Where does Hamas factor into the situation?
AT: “Since 2006, in the West Bank and Gaza, the PLO people have wanted Hamas to return Gaza and re-do the election. But when the PA deprives its people of aid and doesn’t give them any prospect of peace, they lose faith in the peace process and resort to arms and to Hamas. The refusal of the international community to hold Yasser Arafat and the PLO accountable back then drove Palestinians into the open arms of Hamas.”
But what about the reconciliation deal that was struck between the PA and Hamas?
AT: “We should not take it seriously. It’s just something on paper — a temporary marriage. Were it not for Israel’s physical presence between Gaza and the West Bank, Hamas and the PLO would be shooting each other.”
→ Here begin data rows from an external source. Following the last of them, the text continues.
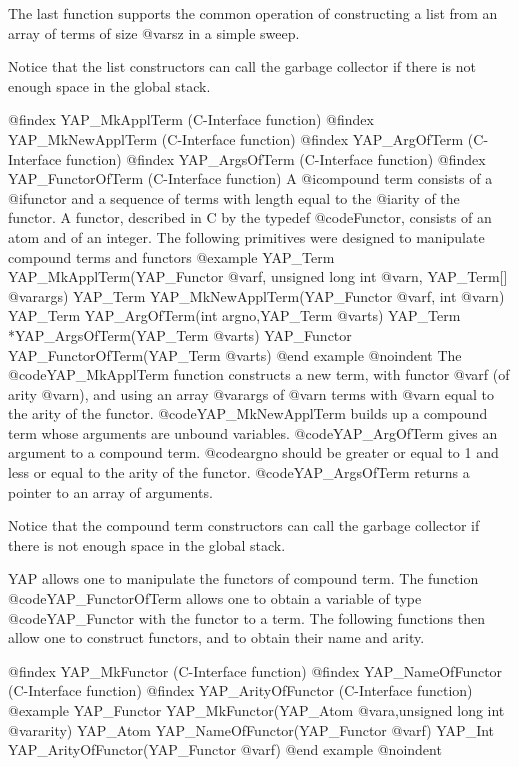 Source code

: {{{{{{{{{The last function supports the common operation of constructing a list from an
array of terms of size @var{sz} in a simple sweep.

Notice that the list constructors can call the garbage collector if
there is not enough space in the global stack. 

@findex YAP_MkApplTerm (C-Interface function)
@findex YAP_MkNewApplTerm (C-Interface function)
@findex YAP_ArgOfTerm (C-Interface function)
@findex YAP_ArgsOfTerm (C-Interface function)
@findex YAP_FunctorOfTerm (C-Interface function)
A @i{compound} term consists of a @i{functor} and a sequence of terms with
length equal to the @i{arity} of the functor. A functor, described in C by
the typedef @code{Functor}, consists of an atom and of an integer.
The following primitives were designed to manipulate compound terms and 
functors
@example
      YAP_Term     YAP_MkApplTerm(YAP_Functor @var{f}, unsigned long int @var{n}, YAP_Term[] @var{args})
      YAP_Term     YAP_MkNewApplTerm(YAP_Functor @var{f}, int @var{n})
      YAP_Term     YAP_ArgOfTerm(int argno,YAP_Term @var{ts})
      YAP_Term    *YAP_ArgsOfTerm(YAP_Term @var{ts})
      YAP_Functor  YAP_FunctorOfTerm(YAP_Term @var{ts})
@end example
@noindent
The @code{YAP_MkApplTerm} function constructs a new term, with functor
@var{f} (of arity @var{n}), and using an array @var{args} of @var{n}
terms with @var{n} equal to the arity of the
functor. @code{YAP_MkNewApplTerm} builds up a compound term whose
arguments are unbound variables. @code{YAP_ArgOfTerm} gives an argument
to a compound term. @code{argno} should be greater or equal to 1 and
less or equal to the arity of the functor.  @code{YAP_ArgsOfTerm}
returns a pointer to an array of arguments.

Notice that the compound term constructors can call the garbage
collector if there is not enough space in the global stack.

YAP allows one to manipulate the functors of compound term. The function
@code{YAP_FunctorOfTerm} allows one to obtain a variable of type
@code{YAP_Functor} with the functor to a term. The following functions
then allow one to construct functors, and to obtain their name and arity. 

@findex YAP_MkFunctor (C-Interface function)
@findex YAP_NameOfFunctor (C-Interface function)
@findex YAP_ArityOfFunctor (C-Interface function)
@example
      YAP_Functor  YAP_MkFunctor(YAP_Atom @var{a},unsigned long int @var{arity})
      YAP_Atom     YAP_NameOfFunctor(YAP_Functor @var{f})
      YAP_Int      YAP_ArityOfFunctor(YAP_Functor @var{f})
@end example
@noindent

}}}}}}}}}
What do PA leaders hope to accomplish by unilaterally declaring a state in the United Nations in September?
AT: “Abbas is trying to internationalize the conflict so that the international community imposes its will on Israel. It’s not about actually achieving a state, but about isolating and delegitimizing Israell in the international community. Abbas hopes that after the UN recognizes a state, he will continue to go to countries and claim that one UN member state is occupying another, thus building possible support for sanctions and other isolating measures.”
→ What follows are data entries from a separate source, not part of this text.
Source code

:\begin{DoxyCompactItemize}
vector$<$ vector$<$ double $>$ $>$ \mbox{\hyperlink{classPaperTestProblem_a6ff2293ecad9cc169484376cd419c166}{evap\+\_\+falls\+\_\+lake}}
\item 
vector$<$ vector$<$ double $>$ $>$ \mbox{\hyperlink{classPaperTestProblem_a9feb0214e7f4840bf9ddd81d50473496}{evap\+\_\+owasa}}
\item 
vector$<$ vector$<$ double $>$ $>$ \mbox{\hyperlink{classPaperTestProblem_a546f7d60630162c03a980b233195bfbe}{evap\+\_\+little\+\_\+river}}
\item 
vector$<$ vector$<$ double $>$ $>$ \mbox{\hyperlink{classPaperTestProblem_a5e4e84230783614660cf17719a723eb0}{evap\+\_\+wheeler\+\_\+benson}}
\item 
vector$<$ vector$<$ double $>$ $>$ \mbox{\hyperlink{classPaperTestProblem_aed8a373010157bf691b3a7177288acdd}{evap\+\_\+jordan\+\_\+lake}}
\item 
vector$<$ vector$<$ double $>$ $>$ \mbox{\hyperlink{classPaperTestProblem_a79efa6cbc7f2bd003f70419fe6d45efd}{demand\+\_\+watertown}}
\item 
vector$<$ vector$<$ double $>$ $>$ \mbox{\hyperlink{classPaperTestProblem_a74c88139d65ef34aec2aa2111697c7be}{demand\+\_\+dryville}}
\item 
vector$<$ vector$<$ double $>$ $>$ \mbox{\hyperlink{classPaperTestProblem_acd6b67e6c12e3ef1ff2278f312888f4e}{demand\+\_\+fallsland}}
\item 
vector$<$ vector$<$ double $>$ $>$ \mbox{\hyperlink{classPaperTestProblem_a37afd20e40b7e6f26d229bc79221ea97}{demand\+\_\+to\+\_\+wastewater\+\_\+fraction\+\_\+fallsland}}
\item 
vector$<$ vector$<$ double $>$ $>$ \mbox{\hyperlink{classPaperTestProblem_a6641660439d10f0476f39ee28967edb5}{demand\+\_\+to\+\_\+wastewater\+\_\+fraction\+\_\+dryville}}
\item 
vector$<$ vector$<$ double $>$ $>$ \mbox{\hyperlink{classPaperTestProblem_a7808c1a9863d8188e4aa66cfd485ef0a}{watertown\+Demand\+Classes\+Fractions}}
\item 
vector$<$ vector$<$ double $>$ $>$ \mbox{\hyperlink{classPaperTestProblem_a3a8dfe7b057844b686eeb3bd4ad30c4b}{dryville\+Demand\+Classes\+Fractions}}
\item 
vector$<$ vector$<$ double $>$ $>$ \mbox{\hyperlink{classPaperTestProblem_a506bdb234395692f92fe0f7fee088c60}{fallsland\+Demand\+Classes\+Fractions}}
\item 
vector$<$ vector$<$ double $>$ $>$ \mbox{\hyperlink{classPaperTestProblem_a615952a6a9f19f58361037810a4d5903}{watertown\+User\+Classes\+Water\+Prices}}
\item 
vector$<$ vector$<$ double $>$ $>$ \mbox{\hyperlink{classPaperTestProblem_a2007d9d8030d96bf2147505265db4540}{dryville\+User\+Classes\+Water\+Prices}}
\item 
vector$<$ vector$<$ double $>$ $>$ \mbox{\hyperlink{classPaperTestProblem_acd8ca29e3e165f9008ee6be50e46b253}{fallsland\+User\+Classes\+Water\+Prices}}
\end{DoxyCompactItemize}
Do you think the PA will succeed?
AT: “Abbas is making a huge mistake. The only way to get a state is by negotiating with Israel. The UN will give him a piece of paper, but without negotiating with Israel, there won’t be anything on the ground. I think the PA will eventually succumb to pressure either by the U.S. or European countries and return to negotiating tables.”
What should President Obama do in the meantime?
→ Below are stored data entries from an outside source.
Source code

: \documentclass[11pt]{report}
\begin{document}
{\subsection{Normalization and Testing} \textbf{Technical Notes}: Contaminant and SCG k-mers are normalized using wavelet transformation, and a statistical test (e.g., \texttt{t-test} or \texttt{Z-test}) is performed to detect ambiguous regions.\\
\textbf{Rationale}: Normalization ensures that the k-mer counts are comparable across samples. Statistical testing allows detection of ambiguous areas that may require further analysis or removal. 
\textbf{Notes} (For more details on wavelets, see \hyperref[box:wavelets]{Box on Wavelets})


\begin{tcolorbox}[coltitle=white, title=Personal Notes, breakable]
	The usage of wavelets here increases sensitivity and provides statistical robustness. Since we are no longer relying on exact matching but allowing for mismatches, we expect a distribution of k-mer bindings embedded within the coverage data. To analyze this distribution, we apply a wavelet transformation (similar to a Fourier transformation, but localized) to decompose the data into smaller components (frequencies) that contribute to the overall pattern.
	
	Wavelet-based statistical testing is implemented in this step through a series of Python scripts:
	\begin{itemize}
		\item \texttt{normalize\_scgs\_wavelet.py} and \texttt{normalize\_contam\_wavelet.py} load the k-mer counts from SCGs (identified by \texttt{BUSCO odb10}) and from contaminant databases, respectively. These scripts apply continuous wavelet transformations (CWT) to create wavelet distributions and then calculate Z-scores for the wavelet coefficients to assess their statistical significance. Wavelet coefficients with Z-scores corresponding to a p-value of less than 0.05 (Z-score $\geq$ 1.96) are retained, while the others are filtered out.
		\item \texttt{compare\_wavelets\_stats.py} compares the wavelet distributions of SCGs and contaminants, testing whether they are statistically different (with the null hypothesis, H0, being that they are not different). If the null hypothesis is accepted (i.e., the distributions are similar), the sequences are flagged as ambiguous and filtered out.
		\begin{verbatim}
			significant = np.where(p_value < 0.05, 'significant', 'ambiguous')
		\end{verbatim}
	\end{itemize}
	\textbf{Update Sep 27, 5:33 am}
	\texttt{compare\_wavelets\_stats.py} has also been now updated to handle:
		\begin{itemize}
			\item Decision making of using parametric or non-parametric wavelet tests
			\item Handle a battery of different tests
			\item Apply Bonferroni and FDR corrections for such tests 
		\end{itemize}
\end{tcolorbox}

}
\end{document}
AT: “Encourage the Palestinians to wait for the declaration until after there are Palestinian elections in a year, which was called for in the reconciliation deal with Hamas.”
So what’s your outlook for the two-state solution?
AT: “The two-state solution is a nice, but impractical plan. The PA is in power in the West Bank because Israel aids them in the West Bank. If Israel pulls out, the PA will fall from power and Hamas will take over — either through elections or by force. The irony is that Israel’s occupation is keeping the PA alive.”
“Those who think that a two-state solution will put an end to the conflict are naïve. I wish the conflict was about settlements, refugees, and checkpoints. The conflict is really about Israel’s right to exist. In the Muslim world there is still a majority of people who have not come to terms with a Jewish state in the Middle East.”
Lastly, as an Arab-Muslim of Palestinian descent, do you ever feel a personal conflict writing for an Israeli newspaper?
AT: “I find it sad and ironic that the only place in the Arab world where I can freely write what I want is in Israel for a Jewish paper.”